Recently the relations of extended unimodular equivalence and spectral equivalence have been introduced [22] to facilitate the comparison of matrix polynomials that are of different sizes, including rectangular, and of different grades. The underlying goal is to investigate the extent to which it is possible for such diverse matrix polynomials to share the same spectral structure and and the same singular structure.
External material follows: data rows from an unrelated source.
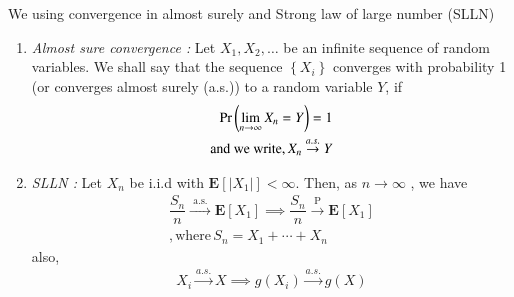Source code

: We using convergence in almost surely and Strong law of large number (SLLN)
\begin{enumerate}
\item {\em Almost sure convergence : }Let $X_{1}, X_{2}, \ldots$ be an infinite sequence of random variables. We shall say that the sequence $\left\{X_{i}\right\}$ converges with probability 1 (or converges almost surely (a.s.)) to a random variable $Y$, if 
\begin{align}
\Pr\left(\lim _{n \rightarrow \infty} X_{n}=Y\right)=1 \\ 
\text{and we write}, X_{n} \stackrel{a . s .}{\rightarrow} Y
\end{align} 
\item {\em SLLN : }Let $X_{n}$ be i.i.d with $\mathbf{E}\left[\left|X_{1}\right|\right]<\infty$. Then, as $n \rightarrow \infty$ , we have
\begin{align}
\dfrac{S_{n}}{n} \stackrel{\text { a.s. }}{\rightarrow} \mathbf{E}\left[X_{1}\right]\implies \dfrac{S_{n}}{n} \stackrel{\text { P }}{\rightarrow} \mathbf{E}\left[X_{1}\right]\\
,\text{where} \, S_n = X_1 + \cdots + X_n
\end{align}   
also,
\begin{align}
X_i \stackrel{a.s.}{\rightarrow} X \implies g(X_i) \stackrel{a.s.}{\rightarrow} g(X)
\label{june/2017/104Eq}  
\end{align}
\end{enumerate}
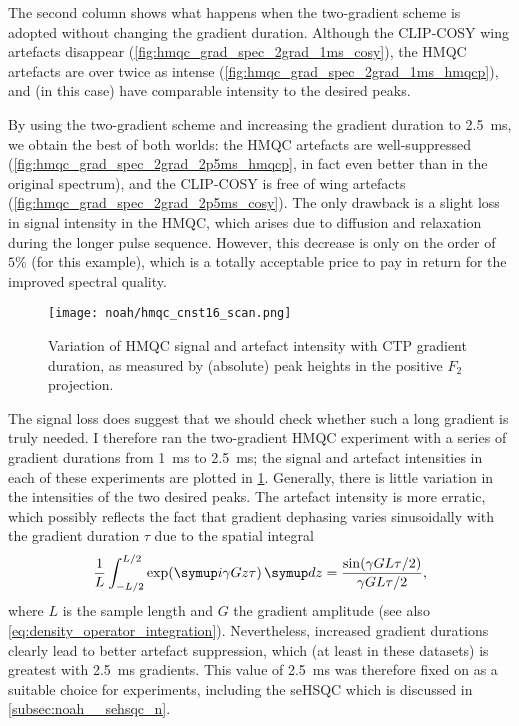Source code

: The second column shows what happens when the two-gradient scheme is adopted without changing the gradient duration.
Although the CLIP-COSY wing artefacts disappear (\cref{fig:hmqc_grad_spec_2grad_1ms_cosy}), the HMQC artefacts are over twice as intense (\cref{fig:hmqc_grad_spec_2grad_1ms_hmqcp}), and (in this case) have comparable intensity to the desired peaks.

By using the two-gradient scheme and increasing the gradient duration to \qty{2.5}{\ms}, we obtain the best of both worlds: the HMQC artefacts are well-suppressed (\cref{fig:hmqc_grad_spec_2grad_2p5ms_hmqcp}, in fact even better than in the original spectrum), and the CLIP-COSY is free of wing artefacts (\cref{fig:hmqc_grad_spec_2grad_2p5ms_cosy}).
The only drawback is a slight loss in signal intensity in the HMQC, which arises due to diffusion and relaxation during the longer pulse sequence.
However, this decrease is only on the order of $5\%$ (for this example), which is a totally acceptable price to pay in return for the improved spectral quality.

\begin{figure}[!ht]
    \centering
    \texttt{[image: noah/hmqc\_cnst16\_scan.png]}%
    \caption[Variation of HMQC signal and artefact intensity with CTP gradient duration]{
        Variation of HMQC signal and artefact intensity with CTP gradient duration, as measured by (absolute) peak heights in the positive $F_2$ projection.
    }
    \label{fig:hmqc_cnst16}
\end{figure}

The signal loss does suggest that we should check whether such a long gradient is truly needed.
I therefore ran the two-gradient HMQC experiment with a series of gradient durations from \qty{1}{\ms} to \qty{2.5}{\ms}; the signal and artefact intensities in each of these experiments are plotted in \cref{fig:hmqc_cnst16}.
Generally, there is little variation in the intensities of the two desired peaks.
The artefact intensity is more erratic, which possibly reflects the fact that gradient dephasing varies sinusoidally with the gradient duration $\tau$ due to the spatial integral
\begin{equation}
    \label{eq:gradient_dephasing}
    \frac{1}{L} \int_{-L/2}^{L/2} \exp(\mi \gamma Gz\tau)\,\md z = \frac{\sin(\gamma G L\tau/2)}{\gamma GL\tau/2},
\end{equation}
where $L$ is the sample length and $G$ the gradient amplitude (see also \cref{eq:density_operator_integration}).
Nevertheless, increased gradient durations clearly lead to better artefact suppression, which (at least in these datasets) is greatest with \qty{2.5}{\ms} gradients.
This value of \qty{2.5}{\ms} was therefore fixed on as a suitable choice for \nitrogen{} experiments, including the seHSQC which is discussed in \cref{subsec:noah__sehsqc_n}.



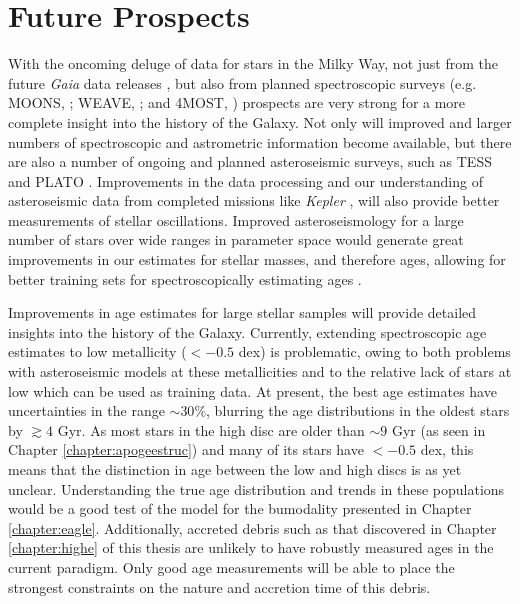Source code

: \section{Future Prospects}

With the oncoming deluge of data for stars in the Milky Way, not just from the future \emph{Gaia} data releases \citep[which will include epoch spectroscopy and photometry, offering the potential to mine the data for element abundances and ages, e.g.][]{2016A&A...595A...1G}, but also from planned spectroscopic surveys (e.g. MOONS, \citeauthor{2012SPIE.8446E..0SC} \citeyear{2012SPIE.8446E..0SC}; WEAVE, \citeauthor{2012SPIE.8446E..0PD} \citeyear{2012SPIE.8446E..0PD}; and 4MOST, \citeauthor{2016SPIE.9908E..1OD} \citeyear{2016SPIE.9908E..1OD}) prospects are very strong for a more complete insight into the history of the Galaxy. Not only will improved and larger numbers of spectroscopic and astrometric information become available, but there are also a number of ongoing and planned asteroseismic surveys, such as TESS \citep{2015JATIS...1a4003R} and PLATO \citep[e.g.][]{2017AN....338..644M}. Improvements in the data processing and our understanding of asteroseismic data from completed missions like \emph{Kepler} \citep{2010Sci...327..977B}, will also provide better measurements of stellar oscillations. Improved asteroseismology for a large number of stars over wide ranges in parameter space would generate great improvements in our estimates for stellar masses, and therefore ages, allowing for better training sets for spectroscopically estimating ages \citep[Such as those in Chapter \ref{chapter:apogeestruc}, from methods like that of e.g.][]{2016MNRAS.456.3655M}. 

Improvements in age estimates for large stellar samples will provide detailed insights into the history of the Galaxy. Currently, extending spectroscopic age estimates to low metallicity (\feh{}$< -0.5$ dex) is problematic, owing to both problems with asteroseismic models at these metallicities \citep[e.g.][]{2014ApJ...785L..28E} and to the relative lack of stars at low \feh{} which can be used as training data. At present, the best age estimates have uncertainties in the range $\sim 30\%$, blurring the age distributions in the oldest stars by $\gtrsim 4$ Gyr. As most stars in the high \afe{} disc are older than $\sim 9$ Gyr (as seen in Chapter \ref{chapter:apogeestruc}) and many of its stars have \feh$< -0.5$ dex, this means that the distinction in age between the low and high \afe{} discs is as yet unclear. Understanding the true age distribution and trends in these populations would be a good test of the model for the \afe{} bumodality presented in Chapter \ref{chapter:eagle}. Additionally, accreted debris such as that discovered in Chapter \ref{chapter:highe} of this thesis are unlikely to have robustly measured ages in the current paradigm. Only good age measurements will be able to place the strongest constraints on the nature and accretion time of this debris.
These extended equivalences now open up the possibility of choosing linearizations that can take on any size that “works.” This is in accord with the notion of “trimmed linearizations” studied by Byers, Mehrmann and Xu in [16]. Another important consequence is that one can now easily generalize the notion of (strong) linearization to (strong) quadratification, and indeed to (strong) -ification [22]!

3 Linearizations

For square matrix polynomials, the notion of linearization plays a central role for both theory and computation.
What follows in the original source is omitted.